At her second visit with the pediatrician after we brought her home, in late June 1999, Bronwen was diagnosed with developmental dysplasia of the hip, affecting her right hip. We were referred to a pediatric orthopedic surgeon, who prescribed a Pavlik harness. This harness has an 80% cure rate, but it failed for us. She was scheduled for a closed reduction surgery to fix her hip, and underwent this in mid-Nov. 1999. The first surgery was a failure, too, with her hip coming back out of the socket just one week later. The surgery was repeated in Dec. 1999, and this time we thought it was successful. She wore a body cast for 10.5 weeks. However, three months later, her hip wasn't perfect anymore and she began to wear a brace when sleeping. However, this didn't work, either, and she underwent a pelvic osteotomy and open reduction surgery at the age of 19 months, in Nov. 2000. This has "cured" her hip dysplasia and her hip is growing wonderfully. I have a website about her hip dysplasia: http://pages.ivillage.com/lilajean2000/.
Bronwen's gross motor skills have always been delayed. Around one year of age, she was diagnosed with mildly low muscle tone and hypermobile joints, which account for these delays, and also for why we had affectionately referred to her as "noodle baby" when she was tiny. Hypermobile joints in and of themselves usually cause no problems in a young child except for making balance slightly more difficult in certain situations (like when she is caught off-guard). She's just really loose and bendy because of both of these issues. She began walking at 17 months.
Meanwhile, at her 18 month physical, her pediatrician noticed her scoliosis. I am fairly certain it did not exist much before that time, as she had had x-rays about every 3 months since the age of 7 months, and while these x-rays were of her hips, her lumbar spine would have also been present on the films. Her curve measured 20º at that time, with the curve in the lumbar spine. I decided to have her seen by a geneticist, and while he did order a skin biopsy (since she was already having surgery), no diagnosis was able to be made other than "connective tissue disorder" of unknown type. She does not have Ehlers Danlos Syndrome nor Marfan's, nor any other known disorder that would account for her orthopedic issues. However, I'm of the opinion that it must all somehow be related. ;-)
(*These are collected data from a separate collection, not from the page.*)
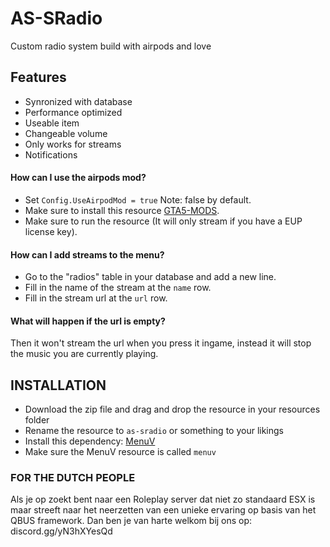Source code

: # **AS-SRadio**
Custom radio system build with airpods and love



## Features
* Synronized with database
* Performance optimized
* Useable item
* Changeable volume
* Only works for streams
* Notifications



#### How can I use the airpods mod?
- Set `Config.UseAirpodMod = true` Note: false by default.
- Make sure to install this resource [GTA5-MODS](https://nl.gta5-mods.com/player/apple-airpods-mp-model-ready-fivem).
- Make sure to run the resource (It will only stream if you have a EUP license key).


#### How can I add streams to the menu?
- Go to the "radios" table in your database and add a new line.
- Fill in the name of the stream at the `name` row.
- Fill in the stream url at the `url` row.


#### What will happen if the url is empty?
Then it won't stream the url when you press it ingame, instead it will stop the music you are currently playing.



## INSTALLATION
- Download the zip file and drag and drop the resource in your resources folder
- Rename the resource to `as-sradio` or something to your likings
- Install this dependency: [MenuV](https://forum.cfx.re/t/release-menuv-standalone-nui-menu-for-fivem-v1-4-docs-added/1824558)
- Make sure the MenuV resource is called `menuv`



### FOR THE DUTCH PEOPLE
Als je op zoekt bent naar een Roleplay server dat niet zo standaard ESX is maar streeft naar het neerzetten van een unieke ervaring op basis van het QBUS framework. Dan ben je van harte welkom bij ons op: discord.gg/yN3hXYesQd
After the successful osteotomy surgery, she wore a body cast for 8 weeks. After it was removed, I was certain her back looked worse. As we already had a return visit and x-rays scheduled for her hip 6 weeks later, I waited until this appointment to have it looked at. It was February 2001, and her curve had progressed to 35º. She was then fitted for a brace, and she started wearing a TLSO (underarm) brace two days before her 2nd birthday.
A year later, we started seeing Dr. Lubicky at Shriners Chicago. We had been happy with our orthopedic surgeon for her hip dysplasia, but as he saw very, very few cases of infantile scoliosis, we felt better making the trip to Chicago to see Dr. Lubicky. She had an MRI at this time, and no problems were found.
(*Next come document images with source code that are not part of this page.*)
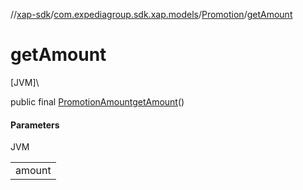 //[xap-sdk](../../../index.md)/[com.expediagroup.sdk.xap.models](../index.md)/[Promotion](index.md)/[getAmount](get-amount.md)

# getAmount

[JVM]\

public final [PromotionAmount](../-promotion-amount/index.md)[getAmount](get-amount.md)()

#### Parameters

JVM

| |
|---|
| amount |
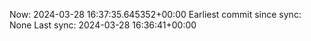 Now: 2024-03-28 16:37:35.645352+00:00 Earliest commit since sync: None Last sync: 2024-03-28 16:36:41+00:00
Bronwen has continued to wear a brace and has done so for almost 3.5 years at this point, with her curve measuring 25º out of the brace the past two times she's been x-rayed. She does very well in it, though in the past few months she has started to express dismay about it. The brace corrects her curve quite well, down to 10-15º. For about the last 18 months, Dr. Lubicky has been mentioning a new surgery for scoliosis called vertebral body stapling. This surgery is appropriate for children with moderate progressive curves measuring 20-45º and is currently being done by Dr. Betz at Shriners Philadelphia and by Dr. Lubicky of Shriners Chicago (though he'll be at Rush Children's Hospital starting 9/1/04). I have heard that perhaps two surgeons at Shriners St. Louis are also being trained in the procedure, but I do not know the status of this. Special staples are inserted along the convex side of the curve and serves as a sort of "internal brace". Dr. Lubicky has indicated to me that the surgery works best on specific cases, like my daughter's (flexible curve, stable for the past 3 years, with a lot of growing left to be done). We are trying to set up the surgery for this coming fall at Rush. We'll know more when the insurance responds to our request. The surgery can also be used to delay fusion surgery when there is a vigorously progressing curve in a small child. The staples do not need to be removed, and a fusion, if necessary, can be done as if they are not there. It is NOT appropriate for curves over 50º, however. (Disclaimer...this is, of course, my understanding of the procedure <g>.)
Here are a couple links about the procedure, though I feel compelled to point out that they are already out of date; it has been done on over 60 patients by Dr. Lubicky alone at this point (I am not sure about Dr. Betz, though I know it's far more than the 22 surgeries quoted in one of these articles; I'm guessing he has done more than Dr. Lubicky).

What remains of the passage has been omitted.